AI/ML Engineer

C-Serv·Workable

United KingdomPosted Jun 29, 2026

Most engineers get to use large language models. You will get to build the systems that run them in production, at scale, under real latency and reliability constraints, for one of the most recognised names in application security and traffic management.

Our client is expanding its AI Core group and is looking for a Senior or Staff AI & ML Engineer in the UK. This is hands-on, build-focused work at the centre of how the business turns generative AI from a prototype into a dependable product.
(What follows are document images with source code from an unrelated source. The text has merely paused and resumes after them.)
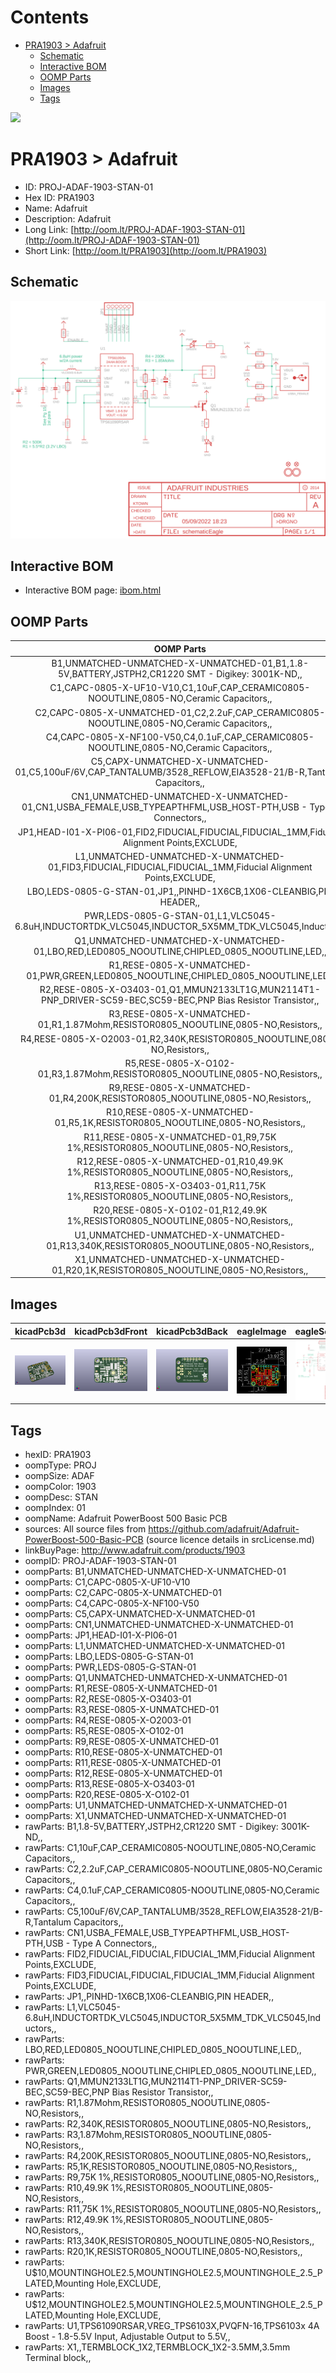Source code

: 



Contents
========

* [PRA1903 > Adafruit](#pra1903--adafruit)
	* [Schematic](#schematic)
	* [Interactive BOM](#interactive-bom)
	* [OOMP Parts](#oomp-parts)
	* [Images](#images)
	* [Tags](#tags)
  
![][im]
# PRA1903 > Adafruit

- ID: PROJ-ADAF-1903-STAN-01
- Hex ID: PRA1903
- Name: Adafruit
- Description: Adafruit
- Long Link: [http://oom.lt/PROJ-ADAF-1903-STAN-01](http://oom.lt/PROJ-ADAF-1903-STAN-01)
- Short Link: [http://oom.lt/PRA1903](http://oom.lt/PRA1903)

## Schematic
  
[![schem](eagleSchemImage.png)](eagleSchemImage.png)
## Interactive BOM

- Interactive BOM page: [ibom.html](https://htmlpreview.github.io/?https://github.com/oomlout/oomlout_OOMP_projects/blob/main/PROJ-ADAF-1903-STAN-01/kicad/bom/ibom.html)

## OOMP Parts
  

|OOMP Parts|
| :---: |
|B1,UNMATCHED-UNMATCHED-X-UNMATCHED-01,B1,1.8-5V,BATTERY,JSTPH2,CR1220 SMT - Digikey: 3001K-ND,,|
|C1,CAPC-0805-X-UF10-V10,C1,10uF,CAP_CERAMIC0805-NOOUTLINE,0805-NO,Ceramic Capacitors,,|
|C2,CAPC-0805-X-UNMATCHED-01,C2,2.2uF,CAP_CERAMIC0805-NOOUTLINE,0805-NO,Ceramic Capacitors,,|
|C4,CAPC-0805-X-NF100-V50,C4,0.1uF,CAP_CERAMIC0805-NOOUTLINE,0805-NO,Ceramic Capacitors,,|
|C5,CAPX-UNMATCHED-X-UNMATCHED-01,C5,100uF/6V,CAP_TANTALUMB/3528_REFLOW,EIA3528-21/B-R,Tantalum Capacitors,,|
|CN1,UNMATCHED-UNMATCHED-X-UNMATCHED-01,CN1,USBA_FEMALE,USB_TYPEAPTHFML,USB_HOST-PTH,USB - Type A Connectors,,|
|JP1,HEAD-I01-X-PI06-01,FID2,FIDUCIAL,FIDUCIAL,FIDUCIAL_1MM,Fiducial Alignment Points,EXCLUDE,|
|L1,UNMATCHED-UNMATCHED-X-UNMATCHED-01,FID3,FIDUCIAL,FIDUCIAL,FIDUCIAL_1MM,Fiducial Alignment Points,EXCLUDE,|
|LBO,LEDS-0805-G-STAN-01,JP1,,PINHD-1X6CB,1X06-CLEANBIG,PIN HEADER,,|
|PWR,LEDS-0805-G-STAN-01,L1,VLC5045-6.8uH,INDUCTORTDK_VLC5045,INDUCTOR_5X5MM_TDK_VLC5045,Inductors,,|
|Q1,UNMATCHED-UNMATCHED-X-UNMATCHED-01,LBO,RED,LED0805_NOOUTLINE,CHIPLED_0805_NOOUTLINE,LED,,|
|R1,RESE-0805-X-UNMATCHED-01,PWR,GREEN,LED0805_NOOUTLINE,CHIPLED_0805_NOOUTLINE,LED,,|
|R2,RESE-0805-X-O3403-01,Q1,MMUN2133LT1G,MUN2114T1-PNP_DRIVER-SC59-BEC,SC59-BEC,PNP Bias Resistor Transistor,,|
|R3,RESE-0805-X-UNMATCHED-01,R1,1.87Mohm,RESISTOR0805_NOOUTLINE,0805-NO,Resistors,,|
|R4,RESE-0805-X-O2003-01,R2,340K,RESISTOR0805_NOOUTLINE,0805-NO,Resistors,,|
|R5,RESE-0805-X-O102-01,R3,1.87Mohm,RESISTOR0805_NOOUTLINE,0805-NO,Resistors,,|
|R9,RESE-0805-X-UNMATCHED-01,R4,200K,RESISTOR0805_NOOUTLINE,0805-NO,Resistors,,|
|R10,RESE-0805-X-UNMATCHED-01,R5,1K,RESISTOR0805_NOOUTLINE,0805-NO,Resistors,,|
|R11,RESE-0805-X-UNMATCHED-01,R9,75K 1%,RESISTOR0805_NOOUTLINE,0805-NO,Resistors,,|
|R12,RESE-0805-X-UNMATCHED-01,R10,49.9K 1%,RESISTOR0805_NOOUTLINE,0805-NO,Resistors,,|
|R13,RESE-0805-X-O3403-01,R11,75K 1%,RESISTOR0805_NOOUTLINE,0805-NO,Resistors,,|
|R20,RESE-0805-X-O102-01,R12,49.9K 1%,RESISTOR0805_NOOUTLINE,0805-NO,Resistors,,|
|U1,UNMATCHED-UNMATCHED-X-UNMATCHED-01,R13,340K,RESISTOR0805_NOOUTLINE,0805-NO,Resistors,,|
|X1,UNMATCHED-UNMATCHED-X-UNMATCHED-01,R20,1K,RESISTOR0805_NOOUTLINE,0805-NO,Resistors,,|

## Images
  
  

|kicadPcb3d|kicadPcb3dFront|kicadPcb3dBack|eagleImage|eagleSchemImage|
| :---: | :---: | :---: | :---: | :---: |
|[![kicadPcb3d](kicadPcb3d_140.png)](kicadPcb3d.png)|[![kicadPcb3dFront](kicadPcb3dFront_140.png)](kicadPcb3dFront.png)|[![kicadPcb3dBack](kicadPcb3dBack_140.png)](kicadPcb3dBack.png)|[![eagleImage](eagleImage_140.png)](eagleImage.png)|[![eagleSchemImage](eagleSchemImage_140.png)](eagleSchemImage.png)|

## Tags

- hexID: PRA1903
- oompType: PROJ
- oompSize: ADAF
- oompColor: 1903
- oompDesc: STAN
- oompIndex: 01
- oompName: Adafruit PowerBoost 500 Basic PCB
- sources: All source files from https://github.com/adafruit/Adafruit-PowerBoost-500-Basic-PCB (source licence details in srcLicense.md)
- linkBuyPage: http://www.adafruit.com/products/1903
- oompID: PROJ-ADAF-1903-STAN-01
- oompParts: B1,UNMATCHED-UNMATCHED-X-UNMATCHED-01
- oompParts: C1,CAPC-0805-X-UF10-V10
- oompParts: C2,CAPC-0805-X-UNMATCHED-01
- oompParts: C4,CAPC-0805-X-NF100-V50
- oompParts: C5,CAPX-UNMATCHED-X-UNMATCHED-01
- oompParts: CN1,UNMATCHED-UNMATCHED-X-UNMATCHED-01
- oompParts: JP1,HEAD-I01-X-PI06-01
- oompParts: L1,UNMATCHED-UNMATCHED-X-UNMATCHED-01
- oompParts: LBO,LEDS-0805-G-STAN-01
- oompParts: PWR,LEDS-0805-G-STAN-01
- oompParts: Q1,UNMATCHED-UNMATCHED-X-UNMATCHED-01
- oompParts: R1,RESE-0805-X-UNMATCHED-01
- oompParts: R2,RESE-0805-X-O3403-01
- oompParts: R3,RESE-0805-X-UNMATCHED-01
- oompParts: R4,RESE-0805-X-O2003-01
- oompParts: R5,RESE-0805-X-O102-01
- oompParts: R9,RESE-0805-X-UNMATCHED-01
- oompParts: R10,RESE-0805-X-UNMATCHED-01
- oompParts: R11,RESE-0805-X-UNMATCHED-01
- oompParts: R12,RESE-0805-X-UNMATCHED-01
- oompParts: R13,RESE-0805-X-O3403-01
- oompParts: R20,RESE-0805-X-O102-01
- oompParts: U1,UNMATCHED-UNMATCHED-X-UNMATCHED-01
- oompParts: X1,UNMATCHED-UNMATCHED-X-UNMATCHED-01
- rawParts: B1,1.8-5V,BATTERY,JSTPH2,CR1220 SMT - Digikey: 3001K-ND,,
- rawParts: C1,10uF,CAP_CERAMIC0805-NOOUTLINE,0805-NO,Ceramic Capacitors,,
- rawParts: C2,2.2uF,CAP_CERAMIC0805-NOOUTLINE,0805-NO,Ceramic Capacitors,,
- rawParts: C4,0.1uF,CAP_CERAMIC0805-NOOUTLINE,0805-NO,Ceramic Capacitors,,
- rawParts: C5,100uF/6V,CAP_TANTALUMB/3528_REFLOW,EIA3528-21/B-R,Tantalum Capacitors,,
- rawParts: CN1,USBA_FEMALE,USB_TYPEAPTHFML,USB_HOST-PTH,USB - Type A Connectors,,
- rawParts: FID2,FIDUCIAL,FIDUCIAL,FIDUCIAL_1MM,Fiducial Alignment Points,EXCLUDE,
- rawParts: FID3,FIDUCIAL,FIDUCIAL,FIDUCIAL_1MM,Fiducial Alignment Points,EXCLUDE,
- rawParts: JP1,,PINHD-1X6CB,1X06-CLEANBIG,PIN HEADER,,
- rawParts: L1,VLC5045-6.8uH,INDUCTORTDK_VLC5045,INDUCTOR_5X5MM_TDK_VLC5045,Inductors,,
- rawParts: LBO,RED,LED0805_NOOUTLINE,CHIPLED_0805_NOOUTLINE,LED,,
- rawParts: PWR,GREEN,LED0805_NOOUTLINE,CHIPLED_0805_NOOUTLINE,LED,,
- rawParts: Q1,MMUN2133LT1G,MUN2114T1-PNP_DRIVER-SC59-BEC,SC59-BEC,PNP Bias Resistor Transistor,,
- rawParts: R1,1.87Mohm,RESISTOR0805_NOOUTLINE,0805-NO,Resistors,,
- rawParts: R2,340K,RESISTOR0805_NOOUTLINE,0805-NO,Resistors,,
- rawParts: R3,1.87Mohm,RESISTOR0805_NOOUTLINE,0805-NO,Resistors,,
- rawParts: R4,200K,RESISTOR0805_NOOUTLINE,0805-NO,Resistors,,
- rawParts: R5,1K,RESISTOR0805_NOOUTLINE,0805-NO,Resistors,,
- rawParts: R9,75K 1%,RESISTOR0805_NOOUTLINE,0805-NO,Resistors,,
- rawParts: R10,49.9K 1%,RESISTOR0805_NOOUTLINE,0805-NO,Resistors,,
- rawParts: R11,75K 1%,RESISTOR0805_NOOUTLINE,0805-NO,Resistors,,
- rawParts: R12,49.9K 1%,RESISTOR0805_NOOUTLINE,0805-NO,Resistors,,
- rawParts: R13,340K,RESISTOR0805_NOOUTLINE,0805-NO,Resistors,,
- rawParts: R20,1K,RESISTOR0805_NOOUTLINE,0805-NO,Resistors,,
- rawParts: U$10,MOUNTINGHOLE2.5,MOUNTINGHOLE2.5,MOUNTINGHOLE_2.5_PLATED,Mounting Hole,EXCLUDE,
- rawParts: U$12,MOUNTINGHOLE2.5,MOUNTINGHOLE2.5,MOUNTINGHOLE_2.5_PLATED,Mounting Hole,EXCLUDE,
- rawParts: U1,TPS61090RSAR,VREG_TPS6103X,PVQFN-16,TPS6103x 4A Boost - 1.8-5.5V Input, Adjustable Output to 5.5V,,
- rawParts: X1,,TERMBLOCK_1X2,TERMBLOCK_1X2-3.5MM,3.5mm Terminal block,,



[im]: kicadPcb3d_450.png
You will design and ship multi-agent systems, retrieval-augmented generation pipelines, anomaly detection, fine-tuned models, and the real-time inference layer that serves them.
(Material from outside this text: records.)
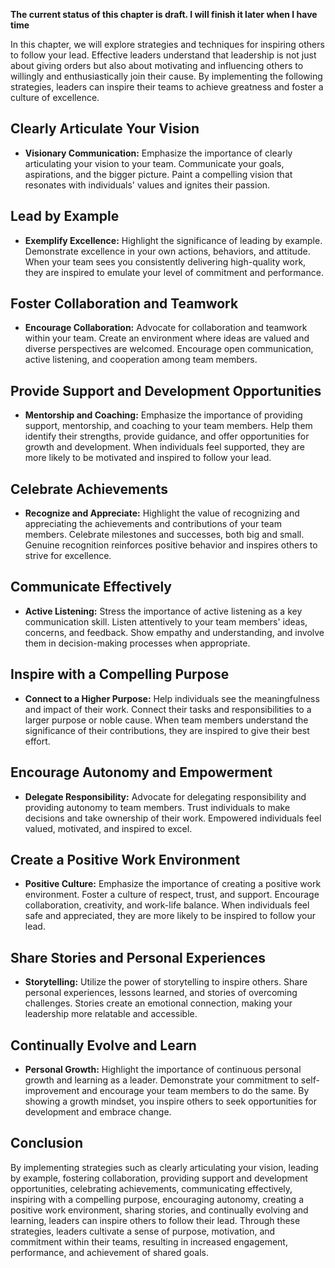 **The current status of this chapter is draft. I will finish it later when I have time**

In this chapter, we will explore strategies and techniques for inspiring others to follow your lead. Effective leaders understand that leadership is not just about giving orders but also about motivating and influencing others to willingly and enthusiastically join their cause. By implementing the following strategies, leaders can inspire their teams to achieve greatness and foster a culture of excellence.

Clearly Articulate Your Vision
------------------------------

* **Visionary Communication:** Emphasize the importance of clearly articulating your vision to your team. Communicate your goals, aspirations, and the bigger picture. Paint a compelling vision that resonates with individuals' values and ignites their passion.

Lead by Example
---------------

* **Exemplify Excellence:** Highlight the significance of leading by example. Demonstrate excellence in your own actions, behaviors, and attitude. When your team sees you consistently delivering high-quality work, they are inspired to emulate your level of commitment and performance.

Foster Collaboration and Teamwork
---------------------------------

* **Encourage Collaboration:** Advocate for collaboration and teamwork within your team. Create an environment where ideas are valued and diverse perspectives are welcomed. Encourage open communication, active listening, and cooperation among team members.

Provide Support and Development Opportunities
---------------------------------------------

* **Mentorship and Coaching:** Emphasize the importance of providing support, mentorship, and coaching to your team members. Help them identify their strengths, provide guidance, and offer opportunities for growth and development. When individuals feel supported, they are more likely to be motivated and inspired to follow your lead.

Celebrate Achievements
----------------------

* **Recognize and Appreciate:** Highlight the value of recognizing and appreciating the achievements and contributions of your team members. Celebrate milestones and successes, both big and small. Genuine recognition reinforces positive behavior and inspires others to strive for excellence.

Communicate Effectively
-----------------------

* **Active Listening:** Stress the importance of active listening as a key communication skill. Listen attentively to your team members' ideas, concerns, and feedback. Show empathy and understanding, and involve them in decision-making processes when appropriate.

Inspire with a Compelling Purpose
---------------------------------

* **Connect to a Higher Purpose:** Help individuals see the meaningfulness and impact of their work. Connect their tasks and responsibilities to a larger purpose or noble cause. When team members understand the significance of their contributions, they are inspired to give their best effort.

Encourage Autonomy and Empowerment
----------------------------------

* **Delegate Responsibility:** Advocate for delegating responsibility and providing autonomy to team members. Trust individuals to make decisions and take ownership of their work. Empowered individuals feel valued, motivated, and inspired to excel.

Create a Positive Work Environment
----------------------------------

* **Positive Culture:** Emphasize the importance of creating a positive work environment. Foster a culture of respect, trust, and support. Encourage collaboration, creativity, and work-life balance. When individuals feel safe and appreciated, they are more likely to be inspired to follow your lead.

Share Stories and Personal Experiences
--------------------------------------

* **Storytelling:** Utilize the power of storytelling to inspire others. Share personal experiences, lessons learned, and stories of overcoming challenges. Stories create an emotional connection, making your leadership more relatable and accessible.

Continually Evolve and Learn
----------------------------

* **Personal Growth:** Highlight the importance of continuous personal growth and learning as a leader. Demonstrate your commitment to self-improvement and encourage your team members to do the same. By showing a growth mindset, you inspire others to seek opportunities for development and embrace change.

Conclusion
----------

By implementing strategies such as clearly articulating your vision, leading by example, fostering collaboration, providing support and development opportunities, celebrating achievements, communicating effectively, inspiring with a compelling purpose, encouraging autonomy, creating a positive work environment, sharing stories, and continually evolving and learning, leaders can inspire others to follow their lead. Through these strategies, leaders cultivate a sense of purpose, motivation, and commitment within their teams, resulting in increased engagement, performance, and achievement of shared goals.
If you want ownership over a serving stack rather than a single notebook, and you want your work measured by what holds up in production rather than what demos well, this is the seat.

What you will own

• Building and shipping generative AI features end to end: from model selection and fine-tuning through to the inference path that serves them.

• Designing multi-agent and RAG architectures, and anomaly detection, that are accurate, observable, and cost-aware at scale.

• Owning the real-time inference layer on Triton and TensorRT, optimising for latency, throughput, and GPU efficiency.

• Standing up the surrounding microservices in Python and FastAPI, containerised and orchestrated for reliability.

• Setting the technical bar: making architecture decisions, raising code quality, and mentoring engineers around you.

• Partnering with research and product teams to take ideas from experiment to a service customers depend on.

Requirements

• 5 to 10 years of relevant experience, including a proven track record as a technical lead who mentors others.

• Strong, current Python engineering, with production services built and shipped (FastAPI or similar).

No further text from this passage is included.